Несмотря на малопривлекательный личностный портрет Г., коллективно составленный современниками, многие мемуаристы подмечали словно "двойное дно" ее натуры. С.Маковский, считавший, что Г. производила впечатление холодного поэта со скупым сердцем, приоткрыл завесу над ее секретом: "Она совсем
другая — чувствует глубоко и горит, не щадя себя, мыслью и творческим огнем" ("На Парнасе." С. 90). Г.Адамович в качестве наиболее ценного в личности Г. назвал не ее "приперченные" словечки, не ее творчество даже, а "то, чем она была наедине с собой или вдвоем, с глазу на глаз, без аудитории, для которой надо было играть роль: человек с редчайшими антеннами, мало творческий. но с глубокой тоской о творчестве, позволявшей ей с полуслова догадываться о том, что в полные слова и не уложилось бы" ("Поэзия в эмиграции" // Опыты. 1955. № 4. С.49). Люди, которым удавалось "приручить" Г., писали, что наедине она раскрывалась в совсем неожиданном свете. Привыкнув ко мне, она перестала "играть" и фокусничать, была собеседницей умной, чуткой и всегда интересной" (В. 1955. № 43.
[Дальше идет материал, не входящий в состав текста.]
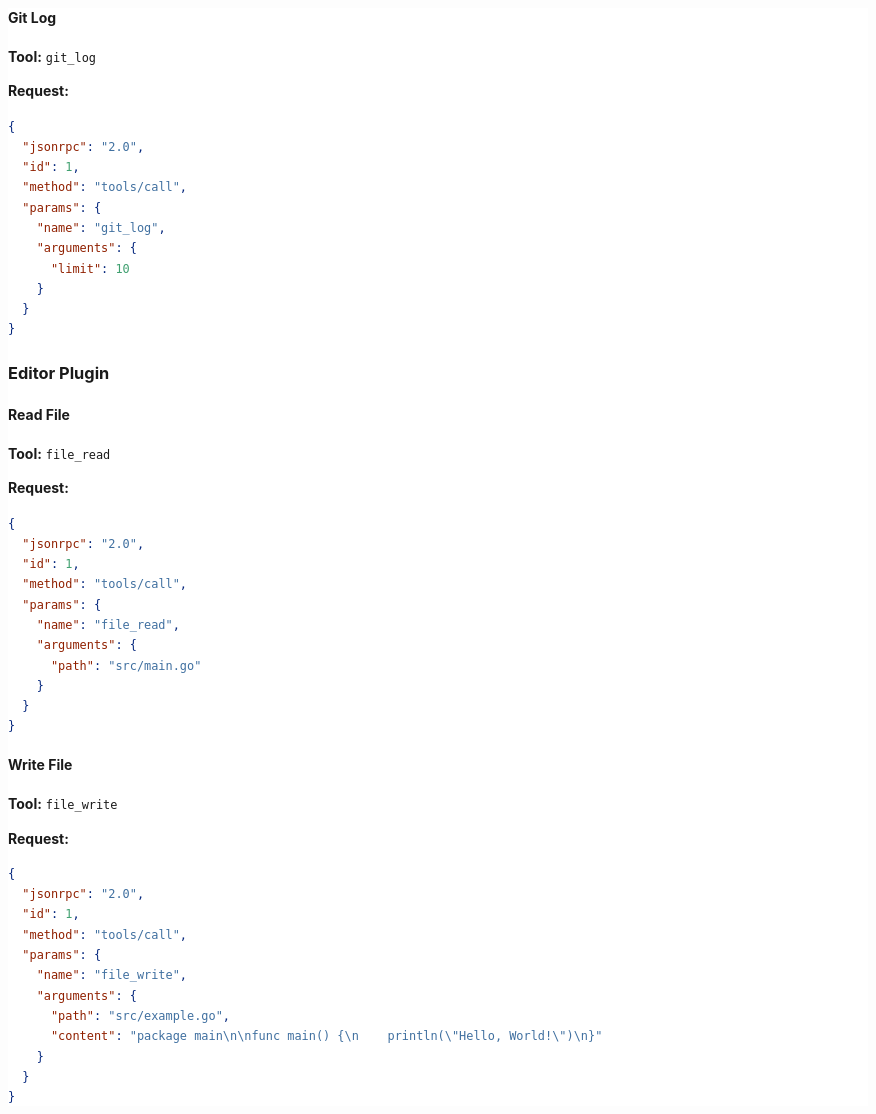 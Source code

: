#### Git Log

**Tool:** `git_log`

**Request:**
```json
{
  "jsonrpc": "2.0",
  "id": 1,
  "method": "tools/call",
  "params": {
    "name": "git_log",
    "arguments": {
      "limit": 10
    }
  }
}
```

### Editor Plugin

#### Read File

**Tool:** `file_read`

**Request:**
```json
{
  "jsonrpc": "2.0",
  "id": 1,
  "method": "tools/call",
  "params": {
    "name": "file_read",
    "arguments": {
      "path": "src/main.go"
    }
  }
}
```

#### Write File

**Tool:** `file_write`

**Request:**
```json
{
  "jsonrpc": "2.0",
  "id": 1,
  "method": "tools/call",
  "params": {
    "name": "file_write",
    "arguments": {
      "path": "src/example.go",
      "content": "package main\n\nfunc main() {\n    println(\"Hello, World!\")\n}"
    }
  }
}
```
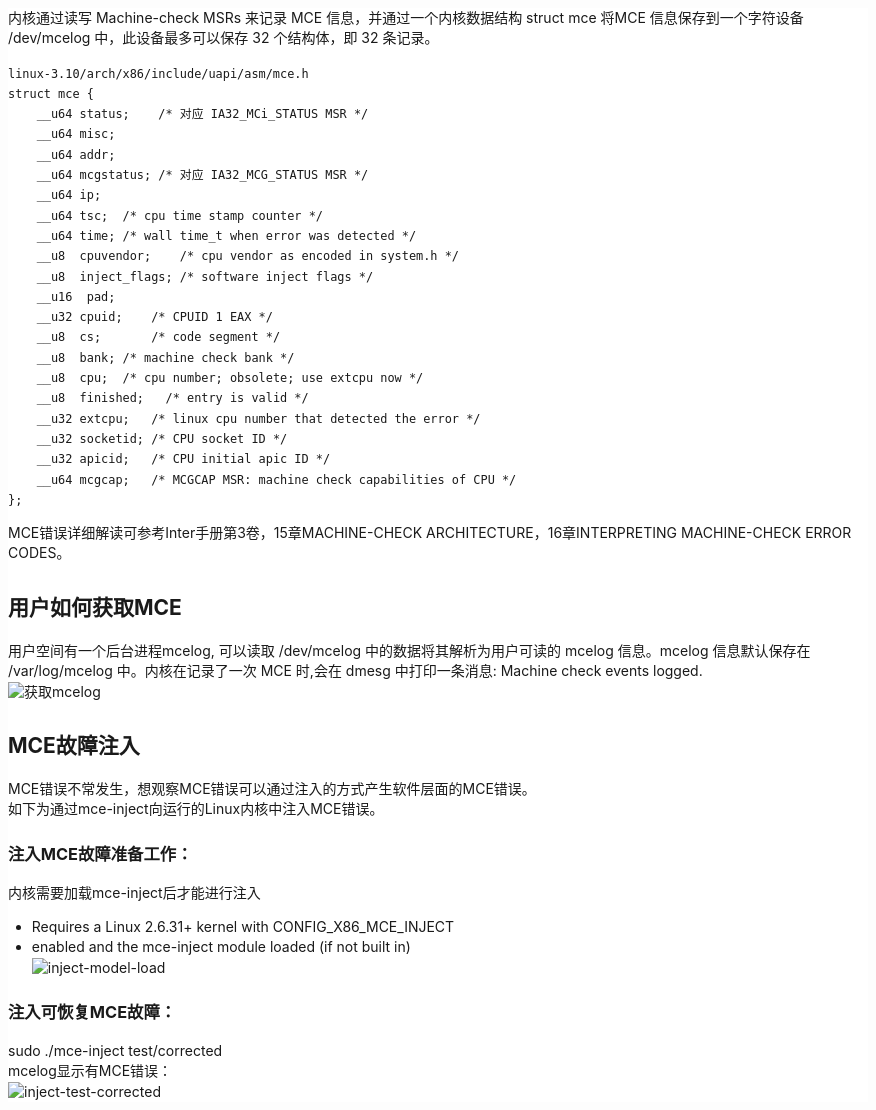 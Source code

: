 内核通过读写 Machine-check MSRs 来记录 MCE 信息，并通过一个内核数据结构 struct mce 将MCE 信息保存到一个字符设备 /dev/mcelog 中，此设备最多可以保存 32 个结构体，即 32 条记录。  
```  
linux-3.10/arch/x86/include/uapi/asm/mce.h  
struct mce {  
    __u64 status;    /* 对应 IA32_MCi_STATUS MSR */  
    __u64 misc;  
    __u64 addr;  
    __u64 mcgstatus; /* 对应 IA32_MCG_STATUS MSR */  
    __u64 ip;  
    __u64 tsc;  /* cpu time stamp counter */  
    __u64 time; /* wall time_t when error was detected */  
    __u8  cpuvendor;    /* cpu vendor as encoded in system.h */  
    __u8  inject_flags; /* software inject flags */  
    __u16  pad;  
    __u32 cpuid;    /* CPUID 1 EAX */  
    __u8  cs;       /* code segment */  
    __u8  bank; /* machine check bank */  
    __u8  cpu;  /* cpu number; obsolete; use extcpu now */  
    __u8  finished;   /* entry is valid */  
    __u32 extcpu;   /* linux cpu number that detected the error */  
    __u32 socketid; /* CPU socket ID */  
    __u32 apicid;   /* CPU initial apic ID */  
    __u64 mcgcap;   /* MCGCAP MSR: machine check capabilities of CPU */  
};  
```  
MCE错误详细解读可参考Inter手册第3卷，15章MACHINE-CHECK ARCHITECTURE，16章INTERPRETING MACHINE-CHECK ERROR CODES。  
  
## 用户如何获取MCE  
用户空间有一个后台进程mcelog, 可以读取 /dev/mcelog 中的数据将其解析为用户可读的 mcelog 信息。mcelog 信息默认保存在 /var/log/mcelog 中。内核在记录了一次 MCE 时,会在 dmesg 中打印一条消息: Machine check events logged.  
![获取mcelog](https://chenghua-root.github.io/images/mce-04-mcelog.png)  
  
## MCE故障注入  
MCE错误不常发生，想观察MCE错误可以通过注入的方式产生软件层面的MCE错误。  
如下为通过mce-inject向运行的Linux内核中注入MCE错误。  
  
### 注入MCE故障准备工作：  
内核需要加载mce-inject后才能进行注入  
- Requires a Linux 2.6.31+ kernel with CONFIG_X86_MCE_INJECT   
- enabled and the mce-inject module loaded (if not built in)  
![inject-model-load](https://chenghua-root.github.io/images/mce-05-inject-model-load.png)  
  
### 注入可恢复MCE故障：  
sudo ./mce-inject test/corrected  
mcelog显示有MCE错误：  
![inject-test-corrected](https://chenghua-root.github.io/images/mce-06-inject-test-corrected.png)  
  
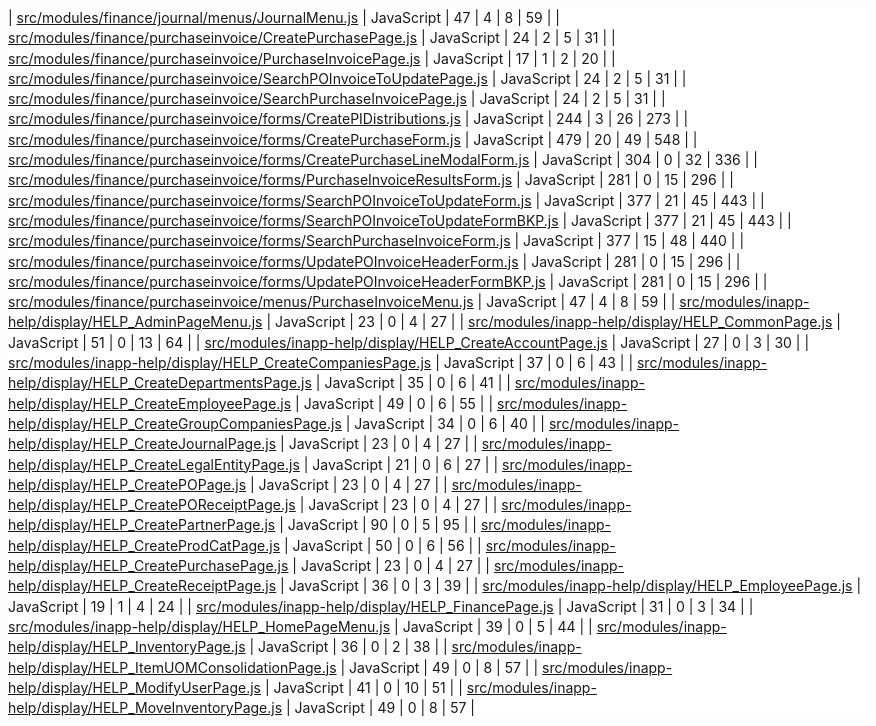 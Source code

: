 | [src/modules/finance/journal/menus/JournalMenu.js](/src/modules/finance/journal/menus/JournalMenu.js) | JavaScript | 47 | 4 | 8 | 59 |
| [src/modules/finance/purchaseinvoice/CreatePurchasePage.js](/src/modules/finance/purchaseinvoice/CreatePurchasePage.js) | JavaScript | 24 | 2 | 5 | 31 |
| [src/modules/finance/purchaseinvoice/PurchaseInvoicePage.js](/src/modules/finance/purchaseinvoice/PurchaseInvoicePage.js) | JavaScript | 17 | 1 | 2 | 20 |
| [src/modules/finance/purchaseinvoice/SearchPOInvoiceToUpdatePage.js](/src/modules/finance/purchaseinvoice/SearchPOInvoiceToUpdatePage.js) | JavaScript | 24 | 2 | 5 | 31 |
| [src/modules/finance/purchaseinvoice/SearchPurchaseInvoicePage.js](/src/modules/finance/purchaseinvoice/SearchPurchaseInvoicePage.js) | JavaScript | 24 | 2 | 5 | 31 |
| [src/modules/finance/purchaseinvoice/forms/CreatePIDistributions.js](/src/modules/finance/purchaseinvoice/forms/CreatePIDistributions.js) | JavaScript | 244 | 3 | 26 | 273 |
| [src/modules/finance/purchaseinvoice/forms/CreatePurchaseForm.js](/src/modules/finance/purchaseinvoice/forms/CreatePurchaseForm.js) | JavaScript | 479 | 20 | 49 | 548 |
| [src/modules/finance/purchaseinvoice/forms/CreatePurchaseLineModalForm.js](/src/modules/finance/purchaseinvoice/forms/CreatePurchaseLineModalForm.js) | JavaScript | 304 | 0 | 32 | 336 |
| [src/modules/finance/purchaseinvoice/forms/PurchaseInvoiceResultsForm.js](/src/modules/finance/purchaseinvoice/forms/PurchaseInvoiceResultsForm.js) | JavaScript | 281 | 0 | 15 | 296 |
| [src/modules/finance/purchaseinvoice/forms/SearchPOInvoiceToUpdateForm.js](/src/modules/finance/purchaseinvoice/forms/SearchPOInvoiceToUpdateForm.js) | JavaScript | 377 | 21 | 45 | 443 |
| [src/modules/finance/purchaseinvoice/forms/SearchPOInvoiceToUpdateFormBKP.js](/src/modules/finance/purchaseinvoice/forms/SearchPOInvoiceToUpdateFormBKP.js) | JavaScript | 377 | 21 | 45 | 443 |
| [src/modules/finance/purchaseinvoice/forms/SearchPurchaseInvoiceForm.js](/src/modules/finance/purchaseinvoice/forms/SearchPurchaseInvoiceForm.js) | JavaScript | 377 | 15 | 48 | 440 |
| [src/modules/finance/purchaseinvoice/forms/UpdatePOInvoiceHeaderForm.js](/src/modules/finance/purchaseinvoice/forms/UpdatePOInvoiceHeaderForm.js) | JavaScript | 281 | 0 | 15 | 296 |
| [src/modules/finance/purchaseinvoice/forms/UpdatePOInvoiceHeaderFormBKP.js](/src/modules/finance/purchaseinvoice/forms/UpdatePOInvoiceHeaderFormBKP.js) | JavaScript | 281 | 0 | 15 | 296 |
| [src/modules/finance/purchaseinvoice/menus/PurchaseInvoiceMenu.js](/src/modules/finance/purchaseinvoice/menus/PurchaseInvoiceMenu.js) | JavaScript | 47 | 4 | 8 | 59 |
| [src/modules/inapp-help/display/HELP_AdminPageMenu.js](/src/modules/inapp-help/display/HELP_AdminPageMenu.js) | JavaScript | 23 | 0 | 4 | 27 |
| [src/modules/inapp-help/display/HELP_CommonPage.js](/src/modules/inapp-help/display/HELP_CommonPage.js) | JavaScript | 51 | 0 | 13 | 64 |
| [src/modules/inapp-help/display/HELP_CreateAccountPage.js](/src/modules/inapp-help/display/HELP_CreateAccountPage.js) | JavaScript | 27 | 0 | 3 | 30 |
| [src/modules/inapp-help/display/HELP_CreateCompaniesPage.js](/src/modules/inapp-help/display/HELP_CreateCompaniesPage.js) | JavaScript | 37 | 0 | 6 | 43 |
| [src/modules/inapp-help/display/HELP_CreateDepartmentsPage.js](/src/modules/inapp-help/display/HELP_CreateDepartmentsPage.js) | JavaScript | 35 | 0 | 6 | 41 |
| [src/modules/inapp-help/display/HELP_CreateEmployeePage.js](/src/modules/inapp-help/display/HELP_CreateEmployeePage.js) | JavaScript | 49 | 0 | 6 | 55 |
| [src/modules/inapp-help/display/HELP_CreateGroupCompaniesPage.js](/src/modules/inapp-help/display/HELP_CreateGroupCompaniesPage.js) | JavaScript | 34 | 0 | 6 | 40 |
| [src/modules/inapp-help/display/HELP_CreateJournalPage.js](/src/modules/inapp-help/display/HELP_CreateJournalPage.js) | JavaScript | 23 | 0 | 4 | 27 |
| [src/modules/inapp-help/display/HELP_CreateLegalEntityPage.js](/src/modules/inapp-help/display/HELP_CreateLegalEntityPage.js) | JavaScript | 21 | 0 | 6 | 27 |
| [src/modules/inapp-help/display/HELP_CreatePOPage.js](/src/modules/inapp-help/display/HELP_CreatePOPage.js) | JavaScript | 23 | 0 | 4 | 27 |
| [src/modules/inapp-help/display/HELP_CreatePOReceiptPage.js](/src/modules/inapp-help/display/HELP_CreatePOReceiptPage.js) | JavaScript | 23 | 0 | 4 | 27 |
| [src/modules/inapp-help/display/HELP_CreatePartnerPage.js](/src/modules/inapp-help/display/HELP_CreatePartnerPage.js) | JavaScript | 90 | 0 | 5 | 95 |
| [src/modules/inapp-help/display/HELP_CreateProdCatPage.js](/src/modules/inapp-help/display/HELP_CreateProdCatPage.js) | JavaScript | 50 | 0 | 6 | 56 |
| [src/modules/inapp-help/display/HELP_CreatePurchasePage.js](/src/modules/inapp-help/display/HELP_CreatePurchasePage.js) | JavaScript | 23 | 0 | 4 | 27 |
| [src/modules/inapp-help/display/HELP_CreateReceiptPage.js](/src/modules/inapp-help/display/HELP_CreateReceiptPage.js) | JavaScript | 36 | 0 | 3 | 39 |
| [src/modules/inapp-help/display/HELP_EmployeePage.js](/src/modules/inapp-help/display/HELP_EmployeePage.js) | JavaScript | 19 | 1 | 4 | 24 |
| [src/modules/inapp-help/display/HELP_FinancePage.js](/src/modules/inapp-help/display/HELP_FinancePage.js) | JavaScript | 31 | 0 | 3 | 34 |
| [src/modules/inapp-help/display/HELP_HomePageMenu.js](/src/modules/inapp-help/display/HELP_HomePageMenu.js) | JavaScript | 39 | 0 | 5 | 44 |
| [src/modules/inapp-help/display/HELP_InventoryPage.js](/src/modules/inapp-help/display/HELP_InventoryPage.js) | JavaScript | 36 | 0 | 2 | 38 |
| [src/modules/inapp-help/display/HELP_ItemUOMConsolidationPage.js](/src/modules/inapp-help/display/HELP_ItemUOMConsolidationPage.js) | JavaScript | 49 | 0 | 8 | 57 |
| [src/modules/inapp-help/display/HELP_ModifyUserPage.js](/src/modules/inapp-help/display/HELP_ModifyUserPage.js) | JavaScript | 41 | 0 | 10 | 51 |
| [src/modules/inapp-help/display/HELP_MoveInventoryPage.js](/src/modules/inapp-help/display/HELP_MoveInventoryPage.js) | JavaScript | 49 | 0 | 8 | 57 |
С. 94). Тэффи обращалась к Г. уже после смерти: "Вы хотели быть злой. Это ярче, — не правда ли? А ту милую нежность, которую тайно любила ваша душа, вы стыдливо от чужих глаз прятали" (Там же. С.96). Злобин в книге о Г. писал о последнем свете, осветившем лицо умирающей Г. и, наконец, примирившим ее с этим миром и с самой собой.